That’s Life … Expectancy

UPDATED (BELOW) 07/24/12

For no particular reason, I looked up the most recent U.S. life tables issued by … are you ready? … the National Vital Statistics System of the National Center for Health Statistics of the Centers for Disease Control and Prevention of the U.S. Department of Health and Human Services. The full citation is Arias, Elizabeth; “United States life tables, 2007“; National vital statistics reports, vol. 59, no. 9; Hyattsville, Maryland: National Center for Health Statistics, September 28, 2011.

Relevant quotations from the report:

There are two types of life tables—the cohort (or generation) and the period (or current). The cohort life table presents the mortality experience of a particular birth cohort—all persons born in the year 1900, for example—from the moment of birth through consecutive ages in successive calendar years….

…[The] period life table for 2007 [the type presented in the report[ assumes a hypothetical cohort subject throughout its lifetime to the age-specific death rates prevailing for the actual population in 2007. The period life table may thus be characterized as rendering a ‘‘snapshot’’ of current mortality experience, and shows the long-range implications of a set of age-specific death rates that prevailed in a given year…..

…Hispanic females continued to have the highest life expectancy at birth (83.4 years), followed by non-Hispanic white
females (80.6 years), Hispanic males (78.2 years), non-Hispanic black females (76.5 years), non-Hispanic white males (75.8 years), and non-Hispanic black males (69.6 years)….

I constructed a couple of graphs from tables 11, 12, 14, 15, 17, and 18 of the report. The first depicts the additional number of years that a person of a given age (in 2007) could expect to live:

The second graph is self-explanatory:

Mortality rates bottom out at around age 11. Then rates then rise sharply, especially among males. The dangerous years for males extend from age 12 to about age 22. Male mortality then levels off or declines slightly before embarking on its long, steady, inexorable rise.
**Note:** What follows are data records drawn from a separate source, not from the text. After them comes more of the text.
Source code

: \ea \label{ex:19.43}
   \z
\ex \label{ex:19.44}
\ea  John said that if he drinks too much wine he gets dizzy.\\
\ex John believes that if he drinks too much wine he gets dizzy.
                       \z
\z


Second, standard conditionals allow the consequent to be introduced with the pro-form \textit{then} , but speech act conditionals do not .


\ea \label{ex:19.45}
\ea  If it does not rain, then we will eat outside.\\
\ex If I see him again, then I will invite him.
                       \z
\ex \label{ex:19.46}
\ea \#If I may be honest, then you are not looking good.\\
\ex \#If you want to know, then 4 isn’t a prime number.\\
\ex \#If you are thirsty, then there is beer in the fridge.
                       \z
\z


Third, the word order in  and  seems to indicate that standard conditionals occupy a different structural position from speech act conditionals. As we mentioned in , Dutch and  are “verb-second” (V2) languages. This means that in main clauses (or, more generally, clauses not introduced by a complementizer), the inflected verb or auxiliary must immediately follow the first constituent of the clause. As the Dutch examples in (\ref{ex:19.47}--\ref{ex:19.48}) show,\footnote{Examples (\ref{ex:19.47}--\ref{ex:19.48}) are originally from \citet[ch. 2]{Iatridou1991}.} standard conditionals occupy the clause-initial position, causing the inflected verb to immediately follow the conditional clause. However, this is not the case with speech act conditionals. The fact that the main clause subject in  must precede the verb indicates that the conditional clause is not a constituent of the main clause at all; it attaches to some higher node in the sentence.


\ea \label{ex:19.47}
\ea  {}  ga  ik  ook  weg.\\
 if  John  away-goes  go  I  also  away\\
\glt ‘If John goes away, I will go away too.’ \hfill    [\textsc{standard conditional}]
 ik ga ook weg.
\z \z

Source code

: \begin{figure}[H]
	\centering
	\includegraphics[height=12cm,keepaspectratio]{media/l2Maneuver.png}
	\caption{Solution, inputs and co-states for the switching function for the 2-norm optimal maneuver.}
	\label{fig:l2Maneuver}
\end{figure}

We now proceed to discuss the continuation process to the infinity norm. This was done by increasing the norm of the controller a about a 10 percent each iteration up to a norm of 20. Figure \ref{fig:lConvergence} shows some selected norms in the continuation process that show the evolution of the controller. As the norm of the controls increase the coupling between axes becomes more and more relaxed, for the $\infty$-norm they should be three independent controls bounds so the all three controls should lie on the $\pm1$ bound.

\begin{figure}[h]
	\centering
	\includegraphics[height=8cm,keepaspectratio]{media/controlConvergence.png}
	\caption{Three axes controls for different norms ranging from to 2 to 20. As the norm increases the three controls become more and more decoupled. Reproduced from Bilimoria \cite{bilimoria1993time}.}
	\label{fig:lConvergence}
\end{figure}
Hispanic females are the longest-lived of the groups, and have the lowest mortality rate at almost every age. But the pattern of the Hispanic-female mortality rate resembles that of male mortality from age 12 to age 22. Perhaps a lot of Hispanic female are exposed to the risks that beset males in their teens and early twenties. Nevertheless, Hispanic females in that age group fare better than other females.
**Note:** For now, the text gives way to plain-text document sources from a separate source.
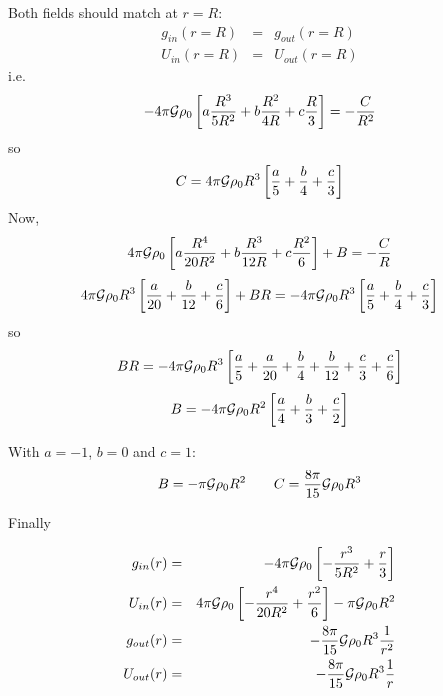 Both fields should match at $r=R$:
\begin{eqnarray}
g_{in}(r=R) &=& g_{out}(r=R) \\
U_{in}(r=R) &=& U_{out}(r=R) 
\end{eqnarray}
i.e.
\[
-4 \pi {\cal G} \rho_0 \left[ a \frac{R^3}{5R^2}+ b \frac{R^2}{4R} + c \frac{R}{3} \right]  =   -\frac{C}{R^2} 
\]
so 
\[
C = 4 \pi {\cal G} \rho_0 R^3 \left[ \frac{a}{5}+ \frac{b}{4} +  \frac{c}{3} \right]   
\]
Now, 
\[
4 \pi {\cal G} \rho_0 \left[ a \frac{R^4}{20R^2}+ b \frac{R^3}{12R} + c \frac{R^2}{6} \right] + B = -\frac{C}{R} 
\]
\[
4 \pi {\cal G} \rho_0 R^3 \left[  \frac{a}{20}+ \frac{b}{12} +  \frac{c}{6} \right] + B R = -4 \pi {\cal G} \rho_0 R^3 \left[  \frac{a}{5}+  \frac{b}{4} +  \frac{c}{3} \right]   
\]
so 
\[
B R= -4 \pi {\cal G} \rho_0 R^3 \left[
 \frac{a}{5}+ \frac{a}{20}
+\frac{b}{4}+ \frac{b}{12}
+\frac{c}{3}+ \frac{c}{6}
\right]
\]
\[
B = -4 \pi {\cal G} \rho_0 R^2 \left[
 \frac{a}{4}
+\frac{b}{3}
+\frac{c}{2}
\right]
\]

With $a=-1$, $b=0$ and $c=1$:
\[
B = - \pi {\cal G} \rho_0 R^2  
\qquad
C = \frac{8\pi}{15} {\cal G} \rho_0 R^3 
\]

Finally

\begin{eqnarray}
g_{in}(r) &=&  -4 \pi {\cal G} \rho_0 \left[ - \frac{r^3}{5R^2}+   \frac{r}{3} \right]  \\
U_{in}(r) &=& 4 \pi {\cal G} \rho_0 \left[ - \frac{r^4}{20R^2} +  \frac{r^2}{6} \right] 
 - \pi {\cal G} \rho_0 R^2  \\
g_{out}(r) &=& - \frac{8\pi}{15} {\cal G} \rho_0 R^3 \frac{1}{r^2} \\ 
U_{out}(r) &=& -\frac{8\pi}{15} {\cal G} \rho_0 R^3 \frac{1}{r}  
\end{eqnarray}





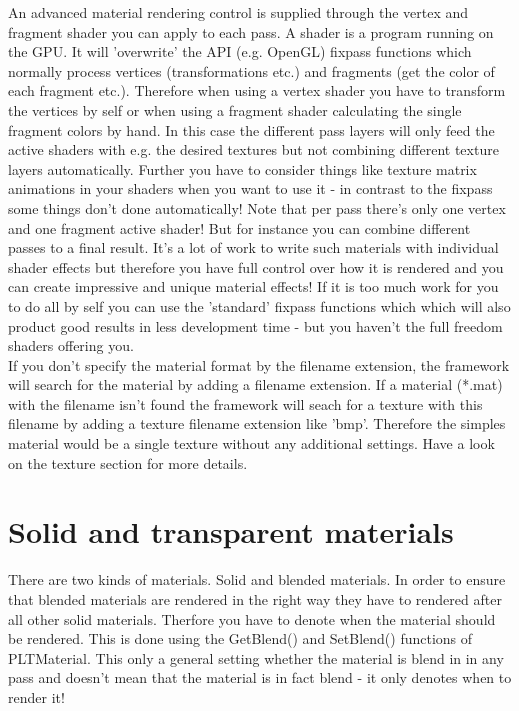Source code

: An advanced material rendering control is supplied through the vertex and fragment shader you can apply
to each pass. A shader is a program running on the \ac{GPU}. It will 'overwrite' the \ac{API} (e.g. \ac{OpenGL})
fixpass functions which normally process vertices (transformations etc.) and fragments (get the color
of each fragment etc.). Therefore when using a vertex shader you have to transform the vertices by self
or when using a fragment shader calculating the single fragment colors by hand. In this case the
different pass layers will only feed the active shaders with e.g. the desired textures but not combining
different texture layers automatically. Further you have to consider things like texture matrix animations
in your shaders when you want to use it - in contrast to the fixpass some things don't done automatically!
Note that per pass there's only one vertex and one fragment active shader! But for instance you can
combine different passes to a final result. It's a lot of work to write such materials with individual
shader effects but therefore you have full control over how it is rendered and you can create impressive
and unique material effects! If it is too much work for you to do all by self you can use the 'standard'
fixpass functions which which will also product good results in less development time - but you haven't
the full freedom shaders offering you.\\

If you don't specify the material format by the filename extension, the framework will search for the material
by adding a filename extension. If a material (*.mat) with the filename isn't found the framework will seach for a 
texture with this filename by adding a texture filename extension like 'bmp'. Therefore the simples
material would be a single texture without any additional settings. Have a look on the texture section
for more details.



\section{Solid and transparent materials}
There are two kinds of materials. Solid and blended materials. In order to ensure that blended
materials are rendered in the right way they have to rendered after all other solid materials.
Therfore you have to denote when the material should be rendered. This is done using the GetBlend()
and SetBlend() functions of PLTMaterial. This only a general setting whether the material is blend
in in any pass and doesn't mean that the material is in fact blend - it only denotes when to
render it!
Non-Hispanic black females fare as well as Non-Hispanic white females until age 20. But in the age range of 35 to 60, Non-Hispanic black females experience mortality rates that are second only to those of Non-Hispanic black males.

UPDATE

The statistics in the tables cited above include estimates of person-years attained for 100,000 live births. The disparities are striking:

Person-years Index*
Hispanic females 8,337,374 1.00
Non-Hispanic white females 8,061,655 0.97
Hispanic males 7,823,786 0.94
Non-Hispanic black females 7,654,925 0.92
Non-Hispanic white males 7,580,601 0.91
Non-Hispanic black males 6,963,840 0.84
* As a fraction of the number for Hispanic females.